Personal information
- Nickname: Bucky
- Born: 14 August 1952 (age 74) Adelaide, South Australia
- Original team: Rosewater
- Height: 175 cm (5 ft 9 in)
- Weight: 74Kg

Playing career^{1}
- Years: Club / Games (Goals)
- 1971–1983: Port Adelaide / 256 (428)
- ^{1} Playing statistics correct to the end of 1983.

Career highlights
- Port Adelaide Premiership Player 1977, 1979-81; Port Adelaide Club Captain 1979-82; 6 State games for South Australia; Port Adelaide Football Club Life Member; South Australian Football Hall of Fame Inductee 2005;

= Brian Cunningham (Australian footballer) =

Australian rules footballer

Brian "Bucky" Cunningham (born 14 August 1952 in Adelaide, South Australia) is a former Australian Rules footballer in the South Australian National Football League (SANFL), playing the Port Adelaide Football Club. Cunningham was later CEO of Port Adelaide Football Club from 1992 until 2004.

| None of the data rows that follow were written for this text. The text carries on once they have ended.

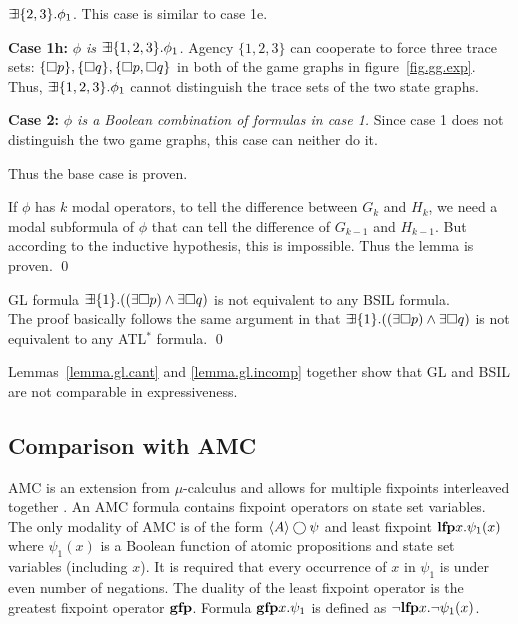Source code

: \begin{list1}
\begin{list2}
{        $\mbox{$\exists\!\!\exists$}\{2,3\}.\phi_1$.}
        This case is similar to case 1e.
    \item {\bf Case 1h:} {\em $\phi$ is
        $\mbox{$\exists\!\!\exists$}\{1,2,3\}.\phi_1$.}
        Agency $\{1, 2,3\}$ can cooperate to force three trace sets:
        $\{\Box p\}, \{\Box q\}, \{\Box p,\Box q\}$
        in both of the game graphs in figure~\ref{fig.gg.exp}.
        Thus, $\mbox{$\exists\!\!\exists$}\{1,2,3\}.\phi_1$ cannot distinguish the trace sets of the
        two state graphs.
    \end{list2}
\item {\bf Case 2:} {\em $\phi$ is a Boolean combination of
    formulas in case 1.}
    Since case 1 does not distinguish the two game graphs, 
    this case can neither do it.  
\end{list1}
Thus the base case is proven.

If $\phi$ has $k$ modal operators,
to tell the difference between $G_k$ and $H_k$,
we need a modal subformula of $\phi$ that can tell the difference
of $G_{k-1}$ and $H_{k-1}$.
But according to the inductive hypothesis, this is impossible.
Thus the lemma is proven.  
\qed 



{\lemma \label{lemma.gl.incomp}
GL formula $\mbox{$\exists\!\!\exists$}\{1\}.((\exists\Box p)\wedge\exists\Box q)$
is not equivalent to any BSIL formula.
}
\\\pf The proof basically follows the same argument in \cite{AHK02} 
that $\mbox{$\exists\!\!\exists$}\{1\}.((\exists\Box p)\wedge\exists\Box q)$ 
is not equivalent to 
any ATL$^*$ formula.  
\qed 

Lemmas~\ref{lemma.gl.cant} and 
\ref{lemma.gl.incomp} together show that 
GL and BSIL are not comparable in expressiveness.  
\subsection{Comparison with AMC}
AMC is an extension from $\mu$-calculus and allows 
for multiple fixpoints interleaved together \cite{AHK02}.  
An AMC formula contains fixpoint operators on state set variables.  
The only modality of AMC is of the form $\langle A\rangle\bigcirc\psi$ 
and least fixpoint $\mbox{\bf lfp} x.\psi_1(x)$ where 
$\psi_1(x)$ is a Boolean function of atomic propositions 
and state set variables (including $x$).  
It is required that every occurrence of $x$ in $\psi_1$ is 
under even number of negations.  
The duality of the least fixpoint operator is the greatest fixpoint 
operator $\mbox{\bf gfp}$.  
Formula $\mbox{\bf gfp} x.\psi_1$ is defined as $\neg\mbox{\bf lfp} x.\neg\psi_1(x)$.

Making his league debut in 1971, Cunningham played as a rover and small forward throughout his career. In 1979 Cunningham was appointed captain of Port Adelaide holding the role until 1982. Port Adelaide won 3 premierships in Cunningham's four years as captain. Cunningham retired at the end of the 1983 season, having played 256 games for Port (kicking 428 goals) and 6 games representing South Australia.

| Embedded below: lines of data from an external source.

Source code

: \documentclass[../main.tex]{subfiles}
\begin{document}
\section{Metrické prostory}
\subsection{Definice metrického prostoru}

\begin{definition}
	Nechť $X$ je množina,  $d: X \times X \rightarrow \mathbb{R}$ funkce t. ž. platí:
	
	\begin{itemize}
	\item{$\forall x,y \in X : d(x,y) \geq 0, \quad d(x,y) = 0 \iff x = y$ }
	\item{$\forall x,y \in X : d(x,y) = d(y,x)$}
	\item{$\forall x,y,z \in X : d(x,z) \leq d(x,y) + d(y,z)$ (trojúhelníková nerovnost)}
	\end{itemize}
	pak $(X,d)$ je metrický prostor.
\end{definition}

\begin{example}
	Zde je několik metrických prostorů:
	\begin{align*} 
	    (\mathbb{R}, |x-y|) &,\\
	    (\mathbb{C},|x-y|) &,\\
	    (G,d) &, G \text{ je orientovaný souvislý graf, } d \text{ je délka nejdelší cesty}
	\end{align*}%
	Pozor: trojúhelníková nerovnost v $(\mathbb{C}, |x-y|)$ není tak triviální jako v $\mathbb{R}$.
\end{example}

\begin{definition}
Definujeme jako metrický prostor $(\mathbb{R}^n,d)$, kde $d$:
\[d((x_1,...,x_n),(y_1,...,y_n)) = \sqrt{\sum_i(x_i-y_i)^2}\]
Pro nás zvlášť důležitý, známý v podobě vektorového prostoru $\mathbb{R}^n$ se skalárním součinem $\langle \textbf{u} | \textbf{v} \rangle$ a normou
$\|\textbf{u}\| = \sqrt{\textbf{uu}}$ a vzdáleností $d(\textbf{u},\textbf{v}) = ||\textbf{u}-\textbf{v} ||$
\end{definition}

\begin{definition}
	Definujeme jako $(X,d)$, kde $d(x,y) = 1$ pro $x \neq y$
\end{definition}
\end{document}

Cunningham was appointed CEO of the Port Adelaide Football Club in 1992 and was part of the club's successful bid to join the AFL. In 1997 Port Adelaide would play its first season in the AFL. Cunningham remained the Port Adelaide Football Club's CEO until his retirement following the club's first AFL premiership in 2004.

In 2005, Cunningham was inducted into the South Australian Football Hall of Fame.

Between his playing and CEO days, Cunningham worked as a high-school teacher. He was appointed chief executive of the Department of Further Education, Employment, Science & Technology (DFEEST) in South Australia in 2005.